Up until February 21st Nike handled all their big releases with a Twitter link and sometimes some pairs at retail locations. The basic timeline was this:
- Find out about release 1-6 months before release through sneaker blogs, influencers, athletes, and company employees
- More information on release is divulged so people can understand how popular the shoe will be, get an idea of supply, and figure out where they will try to pick up a pair
Now you have two choices: Retail or Online
- Retail – Night before a release – Check all your local retailers to see who will be getting the release. Then line up outside in the wee hours of the morning or earlier (even days or weeks earlier) depending on demand.
- Online – 755 am EST and 455 am PST – Wake up to an alarm clock, and try to will yourself awake and to your computer. Most of the time not leaving your bed and continually refreshing @nikestore on Twitter. (After a few releasesF5 and you have a closer relationship than you care to acknowledge)
The benefit of course to online is you get to stay warm inside your bed and are barely inconvenienced. So what this has led to, especially with stores only getting one or two pairs of a given size is people giving up on their local retailer and just trying to win the online game.
Now put yourself in the shoes of someone that really wants a pair of Bred 1’s. Your options become buy from a reseller, lineup for over a day in front of a store, or buy a sketchy Google Chrome extension that presses size 10.5 for you. Most of us would likely try to get the extension, and as a result shoes are selling out in seconds.
Nike has always had the idea to give pretty much everyone a fair chance.

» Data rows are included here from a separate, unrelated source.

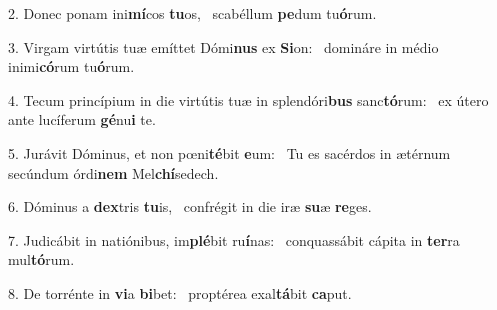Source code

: 2. Donec ponam ini\textbf{mí}cos \textbf{tu}os, \ast\  scabéllum \textbf{pe}dum tu\textbf{ó}rum.\

3. Virgam virtútis tuæ emíttet Dómi\textbf{nus} ex \textbf{Si}on: \ast\  domináre in médio inimi\textbf{có}rum tu\textbf{ó}rum.\

4. Tecum princípium in die virtútis tuæ in splendóri\textbf{bus} sanc\textbf{tó}rum: \ast\  ex útero ante lucíferum \textbf{gé}nu\textbf{i} te.\

5. Jurávit Dóminus, et non pœni\textbf{té}bit \textbf{e}um: \ast\  Tu es sacérdos in ætérnum secúndum órdi\textbf{nem} Mel\textbf{chí}sedech.\

6. Dóminus a \textbf{dex}tris \textbf{tu}is, \ast\  confrégit in die iræ \textbf{su}æ \textbf{re}ges.\

7. Judicábit in natiónibus, im\textbf{plé}bit ru\textbf{í}nas: \ast\  conquassábit cápita in \textbf{ter}ra mul\textbf{tó}rum.\

8. De torrénte in \textbf{vi}a \textbf{bi}bet: \ast\  proptérea exal\textbf{tá}bit \textbf{ca}put.\

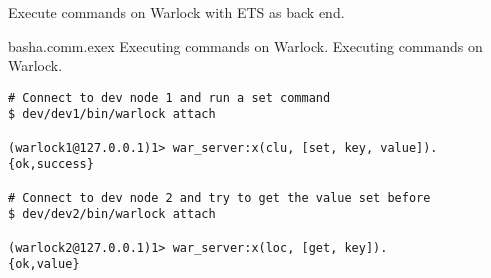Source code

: Execute commands on Warlock with ETS as back end.

\begin{scode}{bash}{a.comm.exex}{%
  Executing commands on Warlock.}{%
  Executing commands on Warlock.}
  \begin{lstlisting}
# Connect to dev node 1 and run a set command  
$ dev/dev1/bin/warlock attach

(warlock1@127.0.0.1)1> war_server:x(clu, [set, key, value]).
{ok,success}

# Connect to dev node 2 and try to get the value set before
$ dev/dev2/bin/warlock attach

(warlock2@127.0.0.1)1> war_server:x(loc, [get, key]).
{ok,value}
  \end{lstlisting}
\end{scode}
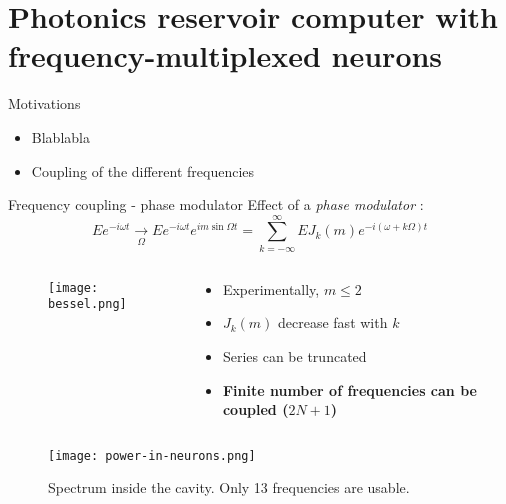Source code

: \section[Photonics RC with frequency-multiplexed neurons]{Photonics reservoir computer with frequency-multiplexed neurons}

\begin{frame}{Motivations}
	\begin{itemize}
		\item Blablabla
		\item Coupling of the different frequencies
	\end{itemize}
\end{frame}

\begin{frame}[allowframebreaks]{Frequency coupling - phase modulator}
	Effect of a \emph{phase modulator} :
	\begin{equation}
		Ee^{-i\omega t} \underset{\Omega}{\rightarrow} Ee^{-i\omega t}e^{im\sin{\Omega t}}= \sum_{k=-\infty}^{\infty} E J_k(m) e^{-i(\omega+k\Omega)t}
	\end{equation}
	
	
	\begin{columns}
	\begin{column}{.5\textwidth}
		\begin{figure}
		\texttt{[image: bessel.png]}
		\end{figure}

	\end{column}
	\begin{column}{.48\textwidth}
			\begin{itemize}
			\item Experimentally, $m \leq 2$
			\item $J_k (m)$ decrease fast with $k$
			\item Series can be truncated
			\item \textbf{Finite number of frequencies can be coupled ($2N+1$)}
		\end{itemize}
	\end{column}%
	\hfill
	\end{columns}
	
	\begin{figure}
		\texttt{[image: power-in-neurons.png]}
		\caption{Spectrum inside the cavity. Only 13 frequencies are usable. \cite{AkroutAkram2016Pprc}}
	\end{figure}
	
\end{frame}

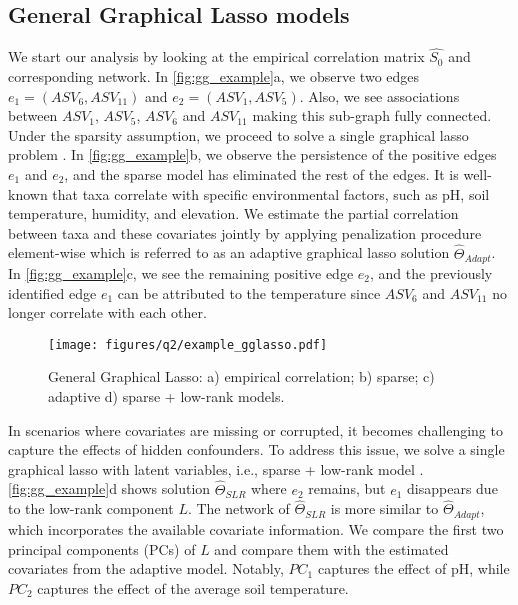 \documentclass[10pt,a4paper]{article}
\let\cite\citep
\begin{document}
\subsection*{General Graphical Lasso models}
\par We start our analysis by looking at the empirical correlation matrix $\hat{S_{0}}$ and corresponding network. In   \autoref{fig:gg_example}a, we observe two edges $e_{1} = (ASV_{6}, ASV_{11})$ and $e_{2} = (ASV_{1}, ASV_{5})$. Also, we see associations between $ASV_{1}$, $ASV_{5}$, $ASV_{6}$ and $ASV_{11}$ making this sub-graph fully connected. Under the sparsity assumption, we proceed to solve a single graphical lasso problem \cite{friedman2008sparse}. In   \autoref{fig:gg_example}b, we observe the persistence of the positive edges $e_{1}$ and $e_{2}$, and the sparse model has eliminated the rest of the edges. It is well-known that taxa correlate with specific environmental factors, such as pH, soil temperature, humidity, and elevation. We estimate the partial correlation between taxa and these covariates jointly by applying penalization procedure element-wise which is referred to as an adaptive graphical lasso solution $\hat\Theta_{Adapt}$. In   \autoref{fig:gg_example}c, we see the remaining positive edge $e_{2}$, and the previously identified edge $e_{1}$ can be attributed to the temperature since $ASV_{6}$ and $ASV_{11}$ no longer correlate with each other.

\begin{figure}[!h]
    \centering
    \texttt{[image: figures/q2/example\_gglasso.pdf]}
    \caption{General Graphical Lasso: a) empirical correlation; 
    b) sparse; c) adaptive d) sparse + low-rank models.}
    \label{fig:gg_example}
\end{figure}

\par In scenarios where covariates are missing or corrupted, it becomes challenging to capture the effects of hidden confounders. To address this issue, we solve a single graphical lasso with latent variables, i.e., sparse + low-rank model \cite{chandrasekaran2010latent}.   \autoref{fig:gg_example}d shows solution $\hat\Theta_{SLR}$ where $e_{2}$ remains, but $e_{1}$ disappears due to the low-rank component $L$. The network of $\hat\Theta_{SLR}$ is more similar to $\hat\Theta_{Adapt}$, which incorporates the available covariate information. We compare the first two principal components (PCs) of $L$ and compare them with the estimated covariates from the adaptive model. Notably, $PC_{1}$ captures the effect of pH, while $PC_{2}$ captures the effect of the average soil temperature.
\end{document}
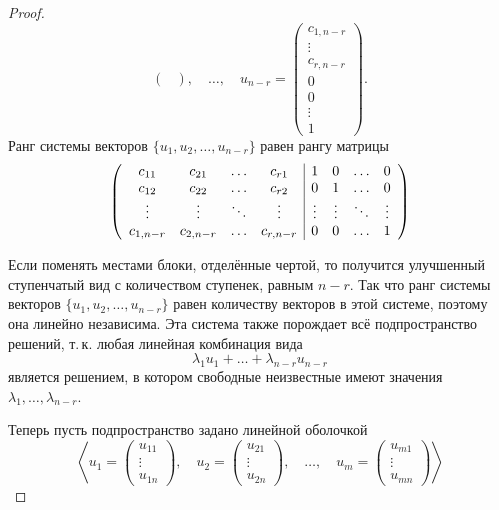 \begin{proof}
\[\begin{pmatrix}
        \end{pmatrix},\quad\ldots,\quad
        u_{n - r} = 
        \begin{pmatrix}
            c_{1, n - r}\\
            \vdots\\
            c_{r, n - r}\\
            0\\
            0\\
            \vdots\\
            1
        \end{pmatrix}.
    \]
    Ранг системы векторов $\{u_1, u_2, \ldots, u_{n - r}\}$ равен рангу матрицы
    \[
        \left(
            \begin{array}{c c c c | c c c c}
                c_{11} & c_{21} & \ldots & c_{r1} & 1 & 0 & \ldots & 0\\
                c_{12} & c_{22} & \ldots & c_{r2} & 0 & 1 & \ldots & 0\\
                \vdots & \vdots & \ddots & \vdots & \vdots & \vdots & \ddots & \vdots\\
                c_{1, n - r} & c_{2, n - r} & \ldots & c_{r, n - r} & 0 & 0 & \ldots & 1
            \end{array}
        \right)
    \]

    Если поменять местами блоки, отделённые чертой, то получится улучшенный ступенчатый вид с количеством ступенек, равным $n - r$. Так что ранг системы векторов $\{u_1, u_2, \ldots, u_{n - r}\}$ равен количеству векторов в этой системе, поэтому она линейно независима. Эта система также порождает всё подпространство решений, т.\,к. любая линейная комбинация вида
    \[
        \lambda_1u_1 + \ldots + \lambda_{n - r}u_{n - r}
    \]
    является решением, в котором свободные неизвестные имеют значения $\lambda_1, \ldots, \lambda_{n - r}$.

    Теперь пусть подпространство задано линейной оболочкой
    \[
        \left\langle
        u_1 = 
        \begin{pmatrix}
            u_{11}\\
            \vdots\\
            u_{1n}
        \end{pmatrix},\quad
        u_2 = 
        \begin{pmatrix}
            u_{21}\\
            \vdots\\
            u_{2n}
        \end{pmatrix},\quad\ldots,\quad
        u_m = 
        \begin{pmatrix}
            u_{m1}\\
            \vdots\\
            u_{mn}
        \end{pmatrix}
        \right\rangle
    \]


\end{proof}
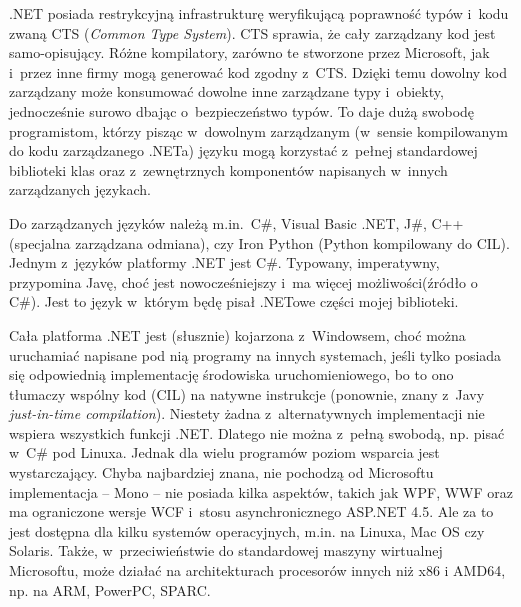 .NET posiada restrykcyjną infrastrukturę weryfikującą poprawność typów i~kodu zwaną CTS (\emph{Common Type System}). CTS sprawia, że cały zarządzany kod jest samo-opisujący. Różne kompilatory, zarówno te stworzone przez Microsoft, jak i~przez inne firmy mogą generować kod zgodny z~CTS. Dzięki temu dowolny kod zarządzany może konsumować dowolne inne zarządzane typy i~obiekty, jednocześnie surowo dbając o~bezpieczeństwo typów. To daje dużą swobodę programistom, którzy pisząc w~dowolnym zarządzanym (w~sensie kompilowanym do kodu zarządzanego .NETa) języku mogą korzystać z~pełnej standardowej biblioteki klas oraz z~zewnętrznych komponentów napisanych w~innych zarządzanych językach.

Do zarządzanych języków należą m.in.\ C\#, Visual Basic .NET, J\#, C++ (specjalna zarządzana odmiana), czy Iron Python (Python kompilowany do CIL). Jednym z~języków platformy .NET jest C\#. Typowany, imperatywny, przypomina Javę, choć jest nowocześniejszy i~ma więcej możliwości(źródło o C\#). Jest to język w~którym będę pisał .NETowe części mojej biblioteki.

Cała platforma .NET jest (słusznie\cite{dotnetrequirements}) kojarzona z~Windowsem, choć można uruchamiać napisane pod nią programy na innych systemach, jeśli tylko posiada się odpowiednią implementację środowiska uruchomieniowego, bo to ono tłumaczy wspólny kod (CIL) na natywne instrukcje (ponownie, znany z~Javy \emph{just-in-time compilation}). Niestety żadna z~alternatywnych implementacji nie wspiera wszystkich funkcji .NET. Dlatego nie można z~pełną swobodą, np. pisać w~C\# pod Linuxa. Jednak dla wielu programów poziom wsparcia jest wystarczający. Chyba najbardziej znana, nie pochodzą od Microsoftu implementacja -- Mono -- nie posiada kilka aspektów, takich jak WPF, WWF oraz ma ograniczone wersje WCF i~stosu asynchronicznego ASP.NET 4.5\cite{monocompatibility}. Ale za to jest dostępna dla kilku systemów operacyjnych, m.in. na Linuxa, Mac OS czy Solaris\cite{monosupportedplatforms}. Także, w~przeciwieństwie do standardowej maszyny wirtualnej Microsoftu, może działać na architekturach procesorów innych niż x86 i AMD64\cite{dotnetrequirements}, np. na ARM, PowerPC, SPARC.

They want people to have the opportunity to spend their money on swooshes. There is a select group of people however that every sneakerhead follows called “influencers”. These people are the newest marketing tool and I am betting that Nike has made these access codes for them.
My best guess on why Nike released the codes is because with the growth of “influencers” dominating social media. They need to make sure the shepherds (influencers) corral the sheeps (hypebeasts) towards the latest release. The access codes are an easy way to connect Nike with influencers that aren’t quite at a level that warrant a visit from a Nike and some free shoes. They can find an Instagram account that is regularly featured with Nike products and is great at “building hype”. They then hook the owner of the account up with guaranteed access to sneakers that everyone wants. This account is now able to guarantee they get access to new releases, and Nike has to do very little to attract this influencer to become a loyalist or at very least an advocate if they weren’t already.
The other potential reason why Nike has the access code system is that it is a new way to battle the bots. There are people saying this might be a large scale attempt to change the game.
spoke to rep. Every1 might get a code to manually put in prior to adding to cart. Attacks atc services and slows down atc bots @Deftronic—
SneakApeeK (@k1avalanche) February 22, 2014
If that is the case, and the game is changing to where I might actually get a pair online then I’m all for it. It would be great to know that everyone has a chance.
Essentially this is what Nike has said, and it isn’t a lot. That said, it has let me speculate as to what is going on, and it gives you a chance to read about it. You be the judge on what they’re using the codes for.
What I would love to see, and what I think Nike should do is simple. Take the model that most stores use for an uber popular release and put it online. The model I’m talking about of course is the “raffle model”. My idea is pretty simple. People can sign up to be a part of the raffle 24 hours before the launch of the shoe. By signing up they commit to pay. Nike has their credit card and shipping info on file so unless they pull out they’re in the running. At 8 EST, Nike uses an algorithm to pick the lucky winners, and they get shipped their shoes. No ridiculous wake-ups necessary, no waiting in the cold, no complaining about your WiFI, no sneaker violence, and more opportunity for everyone. Will this take some of the fun out of it? Maybe, but at least it makes it fair for everyone.
I guess until that day though, the struggle will stay real. For those without access anyways.